The biopharmaceutical mergers and acquisitions landscape has been piping hot over the last few years.
Names such as Avexis, Clementia, Kite Pharma, Juno Therapeutics, Nightstar Therapeutics, and Spark Therapeutics have been acquired in recent years, some at jaw-dropping premiums.
A few trends have emerged in the past few years in the biotech M&A space that can help investors identify other companies that could be more likely to be acquired.
Among them, much of the recent M&A activity has happened with companies that have IPO’d within one to five years of being acquired. Companies that work on orphan drugs, genomics, and gene/cell therapies have also been hot buyout targets for the last several years. And companies that have candidates in late-stage clinical trials or have recently gained an approval have also been scooped up quickly by bigger fish.
There are two companies that meet this set of criteria currently, and both look like attractive possible takeover targets.
The first is Crispr Therapeutics (NASDAQ: CRSP). CRSP went public in 2016, and as its name suggests, it is in the gene editing business by way of CRISPR, which is short for “clustered regulatory interspaced short palindromic repeats.” CRISPR is a family of DNA sequences that allow researchers and drug developers to manipulate longer spans of genetic material rather than repair one small segment of genetic material.
The company’s pipeline includes treatments for hemoglobinopathies, several cancers, diabetes, and other genetic diseases. Crispr partnered Vertex Pharmaceuticals (NASDAQ: VRTX) to evaluate their CRISPR/cas9 treatment CTX001in two rare blood disorders, beta thalassemia and sickle cell disease.
The experimental gene therapy involves editing a patient’s stem cells outside of their body with the CRISPR/cas9 technology before then reintroducing the cells back into the patients to allow for the production of fetal hemoglobin to begin again. The treatment is meant to help patients with transfusion-dependent thalassemia and severe sickle-cell disease reduce their dependence on frequent blood transfusions. As frequent transfusions are expensive and painful, a one-time treatment such as CTX001 would be a game-changer for both insurers and patients.

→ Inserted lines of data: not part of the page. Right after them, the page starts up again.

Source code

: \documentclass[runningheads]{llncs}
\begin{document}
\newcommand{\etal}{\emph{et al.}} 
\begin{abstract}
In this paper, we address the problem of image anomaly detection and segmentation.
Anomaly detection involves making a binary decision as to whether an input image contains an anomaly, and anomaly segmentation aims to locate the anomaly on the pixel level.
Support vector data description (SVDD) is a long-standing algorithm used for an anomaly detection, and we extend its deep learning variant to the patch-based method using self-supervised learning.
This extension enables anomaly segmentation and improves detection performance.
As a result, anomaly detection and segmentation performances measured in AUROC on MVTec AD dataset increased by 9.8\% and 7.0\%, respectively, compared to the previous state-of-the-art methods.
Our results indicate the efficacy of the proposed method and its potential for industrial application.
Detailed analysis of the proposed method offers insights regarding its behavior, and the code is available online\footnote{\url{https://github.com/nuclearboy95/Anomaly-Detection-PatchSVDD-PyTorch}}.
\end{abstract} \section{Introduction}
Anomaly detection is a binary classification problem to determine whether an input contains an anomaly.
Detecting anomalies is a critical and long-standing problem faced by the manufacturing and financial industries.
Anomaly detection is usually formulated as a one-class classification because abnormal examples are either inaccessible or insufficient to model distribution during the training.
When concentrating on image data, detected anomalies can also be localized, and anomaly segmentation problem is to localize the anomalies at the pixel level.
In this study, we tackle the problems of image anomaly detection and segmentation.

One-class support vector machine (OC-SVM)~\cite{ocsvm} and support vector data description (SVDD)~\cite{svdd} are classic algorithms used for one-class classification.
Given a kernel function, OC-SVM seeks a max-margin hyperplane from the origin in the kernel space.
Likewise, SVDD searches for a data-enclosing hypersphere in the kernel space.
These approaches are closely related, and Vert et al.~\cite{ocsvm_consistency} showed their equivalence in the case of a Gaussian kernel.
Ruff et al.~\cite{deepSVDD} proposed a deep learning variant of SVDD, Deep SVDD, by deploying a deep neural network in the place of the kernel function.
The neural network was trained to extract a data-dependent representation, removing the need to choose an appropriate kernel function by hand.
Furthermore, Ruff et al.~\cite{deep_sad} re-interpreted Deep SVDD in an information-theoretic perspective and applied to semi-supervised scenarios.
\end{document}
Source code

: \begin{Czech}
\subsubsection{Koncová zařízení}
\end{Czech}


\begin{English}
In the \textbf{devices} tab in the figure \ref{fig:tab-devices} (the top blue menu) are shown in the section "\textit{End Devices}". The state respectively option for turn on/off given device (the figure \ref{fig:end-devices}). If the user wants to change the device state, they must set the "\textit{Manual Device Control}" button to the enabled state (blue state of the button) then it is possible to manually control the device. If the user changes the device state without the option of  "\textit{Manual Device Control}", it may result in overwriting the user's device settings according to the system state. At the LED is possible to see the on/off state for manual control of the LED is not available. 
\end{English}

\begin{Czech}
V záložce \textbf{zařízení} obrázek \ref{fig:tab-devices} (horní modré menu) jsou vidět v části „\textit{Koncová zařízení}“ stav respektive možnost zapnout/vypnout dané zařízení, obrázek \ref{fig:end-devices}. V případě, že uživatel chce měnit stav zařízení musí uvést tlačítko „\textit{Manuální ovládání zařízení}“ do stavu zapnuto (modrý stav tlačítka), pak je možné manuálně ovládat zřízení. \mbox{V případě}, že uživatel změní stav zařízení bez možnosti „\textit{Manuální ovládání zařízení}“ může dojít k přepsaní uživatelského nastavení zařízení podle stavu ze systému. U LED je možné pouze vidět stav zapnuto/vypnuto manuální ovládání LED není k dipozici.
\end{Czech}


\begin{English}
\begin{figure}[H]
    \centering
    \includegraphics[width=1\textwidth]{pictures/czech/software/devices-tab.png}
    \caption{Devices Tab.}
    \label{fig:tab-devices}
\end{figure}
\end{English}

Crispr treated its first patient with CTX001 in February. It plans to treat two thalassemia patients first, and then wait for the safety data before adding additional patients. If CTX001 successfully helps these patients produce enough fetal hemoglobin to negate the need for transfusions, Crispr’s stock is likely to skyrocket and such a success would certainly put the company’s name at the top of the buyout rumor stack.
The second company that could see some buyout offers is Atara Biotherapeutics (NASDAQ: ATRA).
Atara is known for its off-the-shelf allogeneic T-cell immunotherapy platform. Gilead Sciences (NASDAQ: GILD) and Novartis both boast anti-cancer cell therapies with fantastic efficacy profiles however, both have problematic safety issues and are difficult to manufacture at commercial scales. Atara’s tabelecleucel treatment, which is currently in the middle of two late-stage trials, should solve both of these issues.
The company is expected to report top-line data from tabelecleucel’s late-stage trials within the first half of this year, which sets up a possible regulatory filing by mid-2020. What’s exciting about that is that the first company to market with an off-the-shelf T-cell immunotherapy will be an enticing buyout candidate, and both Gilead and Novartis could be promising suitors.